▸ WHAT THE TASK ASKS: Print every entry below again. Nothing may differ from the original.

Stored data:
○ ○ ○ ○ ○ ○ ○

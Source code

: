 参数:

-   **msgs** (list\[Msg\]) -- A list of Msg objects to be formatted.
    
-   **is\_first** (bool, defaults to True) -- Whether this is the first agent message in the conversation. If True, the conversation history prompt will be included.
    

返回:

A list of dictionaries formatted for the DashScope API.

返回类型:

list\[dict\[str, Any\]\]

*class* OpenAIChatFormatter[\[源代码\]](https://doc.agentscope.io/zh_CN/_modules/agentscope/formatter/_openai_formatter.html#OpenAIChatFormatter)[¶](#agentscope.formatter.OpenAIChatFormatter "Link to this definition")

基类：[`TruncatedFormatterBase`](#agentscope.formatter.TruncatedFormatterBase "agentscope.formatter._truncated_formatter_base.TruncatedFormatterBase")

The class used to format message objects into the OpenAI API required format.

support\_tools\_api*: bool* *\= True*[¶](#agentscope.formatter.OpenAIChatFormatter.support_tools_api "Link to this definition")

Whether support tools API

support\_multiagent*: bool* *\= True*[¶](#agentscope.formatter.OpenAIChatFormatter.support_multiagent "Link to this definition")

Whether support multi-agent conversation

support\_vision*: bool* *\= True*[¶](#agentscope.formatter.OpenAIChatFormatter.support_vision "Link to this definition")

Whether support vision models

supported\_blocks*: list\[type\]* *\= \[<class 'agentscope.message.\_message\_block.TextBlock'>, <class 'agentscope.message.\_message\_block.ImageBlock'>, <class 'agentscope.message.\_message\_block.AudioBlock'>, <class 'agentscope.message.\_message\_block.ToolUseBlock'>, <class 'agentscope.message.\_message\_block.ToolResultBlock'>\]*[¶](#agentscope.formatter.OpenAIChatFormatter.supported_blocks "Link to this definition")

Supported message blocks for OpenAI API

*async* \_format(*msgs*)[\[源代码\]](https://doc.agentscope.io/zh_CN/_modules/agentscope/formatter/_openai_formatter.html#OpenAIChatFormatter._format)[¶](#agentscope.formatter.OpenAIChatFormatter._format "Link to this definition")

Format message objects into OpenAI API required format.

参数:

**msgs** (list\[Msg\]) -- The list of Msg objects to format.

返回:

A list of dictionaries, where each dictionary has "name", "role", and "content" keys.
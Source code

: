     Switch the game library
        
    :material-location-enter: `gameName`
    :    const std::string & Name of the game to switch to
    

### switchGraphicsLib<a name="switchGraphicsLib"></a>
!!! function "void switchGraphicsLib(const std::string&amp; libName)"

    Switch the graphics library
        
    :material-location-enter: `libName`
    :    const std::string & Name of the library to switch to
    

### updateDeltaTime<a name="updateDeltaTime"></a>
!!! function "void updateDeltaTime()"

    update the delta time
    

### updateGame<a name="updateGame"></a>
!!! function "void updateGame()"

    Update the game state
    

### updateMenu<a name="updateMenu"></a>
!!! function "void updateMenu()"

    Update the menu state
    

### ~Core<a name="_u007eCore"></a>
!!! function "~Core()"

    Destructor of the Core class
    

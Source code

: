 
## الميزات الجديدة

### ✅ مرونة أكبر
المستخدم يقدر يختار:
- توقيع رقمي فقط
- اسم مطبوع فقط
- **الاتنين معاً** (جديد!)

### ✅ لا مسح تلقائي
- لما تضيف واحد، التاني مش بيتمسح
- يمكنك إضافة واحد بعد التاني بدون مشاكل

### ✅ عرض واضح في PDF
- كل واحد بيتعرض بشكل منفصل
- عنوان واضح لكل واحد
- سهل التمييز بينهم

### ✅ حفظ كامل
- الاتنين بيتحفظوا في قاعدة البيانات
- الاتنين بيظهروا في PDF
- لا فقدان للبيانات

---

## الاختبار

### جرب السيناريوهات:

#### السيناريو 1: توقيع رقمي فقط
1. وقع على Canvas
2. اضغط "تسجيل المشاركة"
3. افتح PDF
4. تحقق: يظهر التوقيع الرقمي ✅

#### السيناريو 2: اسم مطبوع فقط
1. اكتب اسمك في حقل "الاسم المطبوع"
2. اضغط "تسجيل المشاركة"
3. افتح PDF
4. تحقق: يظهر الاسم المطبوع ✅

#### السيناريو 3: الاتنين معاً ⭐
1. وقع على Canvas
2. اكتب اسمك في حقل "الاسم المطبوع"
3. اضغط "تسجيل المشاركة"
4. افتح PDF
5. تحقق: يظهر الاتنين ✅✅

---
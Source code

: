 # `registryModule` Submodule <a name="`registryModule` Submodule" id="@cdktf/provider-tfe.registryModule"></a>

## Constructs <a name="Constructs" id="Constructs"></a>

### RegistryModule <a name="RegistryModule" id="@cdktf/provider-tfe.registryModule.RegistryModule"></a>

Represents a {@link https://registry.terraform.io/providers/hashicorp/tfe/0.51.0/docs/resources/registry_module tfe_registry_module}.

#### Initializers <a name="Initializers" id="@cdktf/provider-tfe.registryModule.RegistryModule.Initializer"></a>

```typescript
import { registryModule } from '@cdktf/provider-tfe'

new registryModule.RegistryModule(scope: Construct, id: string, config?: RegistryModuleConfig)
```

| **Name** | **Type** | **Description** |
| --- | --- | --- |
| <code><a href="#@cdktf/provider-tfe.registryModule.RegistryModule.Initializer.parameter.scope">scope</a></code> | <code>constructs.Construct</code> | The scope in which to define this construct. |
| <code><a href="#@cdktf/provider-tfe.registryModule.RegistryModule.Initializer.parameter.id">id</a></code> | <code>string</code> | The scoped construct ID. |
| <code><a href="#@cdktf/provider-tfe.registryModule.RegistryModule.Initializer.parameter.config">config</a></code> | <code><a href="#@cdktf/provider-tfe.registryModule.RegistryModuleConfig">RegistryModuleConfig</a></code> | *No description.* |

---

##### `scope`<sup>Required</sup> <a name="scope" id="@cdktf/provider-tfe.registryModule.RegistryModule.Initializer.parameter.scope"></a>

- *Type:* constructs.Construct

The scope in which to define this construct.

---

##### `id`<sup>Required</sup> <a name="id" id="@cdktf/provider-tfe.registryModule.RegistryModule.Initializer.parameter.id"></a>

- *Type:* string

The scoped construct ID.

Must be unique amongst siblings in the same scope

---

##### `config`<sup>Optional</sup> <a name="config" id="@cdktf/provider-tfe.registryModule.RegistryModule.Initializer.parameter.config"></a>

○ ○ ○ ○ ○ ○ ○

▸ EXERCISE SOLUTION:
Source code

: 参数:

-   **msgs** (list\[Msg\]) -- A list of Msg objects to be formatted.
    
-   **is\_first** (bool, defaults to True) -- Whether this is the first agent message in the conversation. If True, the conversation history prompt will be included.
    

返回:

A list of dictionaries formatted for the DashScope API.

返回类型:

list\[dict\[str, Any\]\]

*class* OpenAIChatFormatter[\[源代码\]](https://doc.agentscope.io/zh_CN/_modules/agentscope/formatter/_openai_formatter.html#OpenAIChatFormatter)[¶](#agentscope.formatter.OpenAIChatFormatter "Link to this definition")

基类：[`TruncatedFormatterBase`](#agentscope.formatter.TruncatedFormatterBase "agentscope.formatter._truncated_formatter_base.TruncatedFormatterBase")

The class used to format message objects into the OpenAI API required format.

support\_tools\_api*: bool* *\= True*[¶](#agentscope.formatter.OpenAIChatFormatter.support_tools_api "Link to this definition")

Whether support tools API

support\_multiagent*: bool* *\= True*[¶](#agentscope.formatter.OpenAIChatFormatter.support_multiagent "Link to this definition")

Whether support multi-agent conversation

support\_vision*: bool* *\= True*[¶](#agentscope.formatter.OpenAIChatFormatter.support_vision "Link to this definition")

Whether support vision models

supported\_blocks*: list\[type\]* *\= \[<class 'agentscope.message.\_message\_block.TextBlock'>, <class 'agentscope.message.\_message\_block.ImageBlock'>, <class 'agentscope.message.\_message\_block.AudioBlock'>, <class 'agentscope.message.\_message\_block.ToolUseBlock'>, <class 'agentscope.message.\_message\_block.ToolResultBlock'>\]*[¶](#agentscope.formatter.OpenAIChatFormatter.supported_blocks "Link to this definition")

Supported message blocks for OpenAI API

*async* \_format(*msgs*)[\[源代码\]](https://doc.agentscope.io/zh_CN/_modules/agentscope/formatter/_openai_formatter.html#OpenAIChatFormatter._format)[¶](#agentscope.formatter.OpenAIChatFormatter._format "Link to this definition")

Format message objects into OpenAI API required format.

参数:

**msgs** (list\[Msg\]) -- The list of Msg objects to format.

返回:

A list of dictionaries, where each dictionary has "name", "role", and "content" keys.
Source code

:     Switch the game library
        
    :material-location-enter: `gameName`
    :    const std::string & Name of the game to switch to
    

### switchGraphicsLib<a name="switchGraphicsLib"></a>
!!! function "void switchGraphicsLib(const std::string&amp; libName)"

    Switch the graphics library
        
    :material-location-enter: `libName`
    :    const std::string & Name of the library to switch to
    

### updateDeltaTime<a name="updateDeltaTime"></a>
!!! function "void updateDeltaTime()"

    update the delta time
    

### updateGame<a name="updateGame"></a>
!!! function "void updateGame()"

    Update the game state
    

### updateMenu<a name="updateMenu"></a>
!!! function "void updateMenu()"

    Update the menu state
    

### ~Core<a name="_u007eCore"></a>
!!! function "~Core()"

    Destructor of the Core class
    

Source code

: 
## الميزات الجديدة

### ✅ مرونة أكبر
المستخدم يقدر يختار:
- توقيع رقمي فقط
- اسم مطبوع فقط
- **الاتنين معاً** (جديد!)

### ✅ لا مسح تلقائي
- لما تضيف واحد، التاني مش بيتمسح
- يمكنك إضافة واحد بعد التاني بدون مشاكل

### ✅ عرض واضح في PDF
- كل واحد بيتعرض بشكل منفصل
- عنوان واضح لكل واحد
- سهل التمييز بينهم

### ✅ حفظ كامل
- الاتنين بيتحفظوا في قاعدة البيانات
- الاتنين بيظهروا في PDF
- لا فقدان للبيانات

---

## الاختبار

### جرب السيناريوهات:

#### السيناريو 1: توقيع رقمي فقط
1. وقع على Canvas
2. اضغط "تسجيل المشاركة"
3. افتح PDF
4. تحقق: يظهر التوقيع الرقمي ✅

#### السيناريو 2: اسم مطبوع فقط
1. اكتب اسمك في حقل "الاسم المطبوع"
2. اضغط "تسجيل المشاركة"
3. افتح PDF
4. تحقق: يظهر الاسم المطبوع ✅

#### السيناريو 3: الاتنين معاً ⭐
1. وقع على Canvas
2. اكتب اسمك في حقل "الاسم المطبوع"
3. اضغط "تسجيل المشاركة"
4. افتح PDF
5. تحقق: يظهر الاتنين ✅✅

---
Source code

: # `registryModule` Submodule <a name="`registryModule` Submodule" id="@cdktf/provider-tfe.registryModule"></a>

## Constructs <a name="Constructs" id="Constructs"></a>

### RegistryModule <a name="RegistryModule" id="@cdktf/provider-tfe.registryModule.RegistryModule"></a>

Represents a {@link https://registry.terraform.io/providers/hashicorp/tfe/0.51.0/docs/resources/registry_module tfe_registry_module}.

#### Initializers <a name="Initializers" id="@cdktf/provider-tfe.registryModule.RegistryModule.Initializer"></a>

```typescript
import { registryModule } from '@cdktf/provider-tfe'

new registryModule.RegistryModule(scope: Construct, id: string, config?: RegistryModuleConfig)
```

| **Name** | **Type** | **Description** |
| --- | --- | --- |
| <code><a href="#@cdktf/provider-tfe.registryModule.RegistryModule.Initializer.parameter.scope">scope</a></code> | <code>constructs.Construct</code> | The scope in which to define this construct. |
| <code><a href="#@cdktf/provider-tfe.registryModule.RegistryModule.Initializer.parameter.id">id</a></code> | <code>string</code> | The scoped construct ID. |
| <code><a href="#@cdktf/provider-tfe.registryModule.RegistryModule.Initializer.parameter.config">config</a></code> | <code><a href="#@cdktf/provider-tfe.registryModule.RegistryModuleConfig">RegistryModuleConfig</a></code> | *No description.* |

---

##### `scope`<sup>Required</sup> <a name="scope" id="@cdktf/provider-tfe.registryModule.RegistryModule.Initializer.parameter.scope"></a>

- *Type:* constructs.Construct

The scope in which to define this construct.

---

##### `id`<sup>Required</sup> <a name="id" id="@cdktf/provider-tfe.registryModule.RegistryModule.Initializer.parameter.id"></a>

- *Type:* string

The scoped construct ID.

Must be unique amongst siblings in the same scope

---

##### `config`<sup>Optional</sup> <a name="config" id="@cdktf/provider-tfe.registryModule.RegistryModule.Initializer.parameter.config"></a>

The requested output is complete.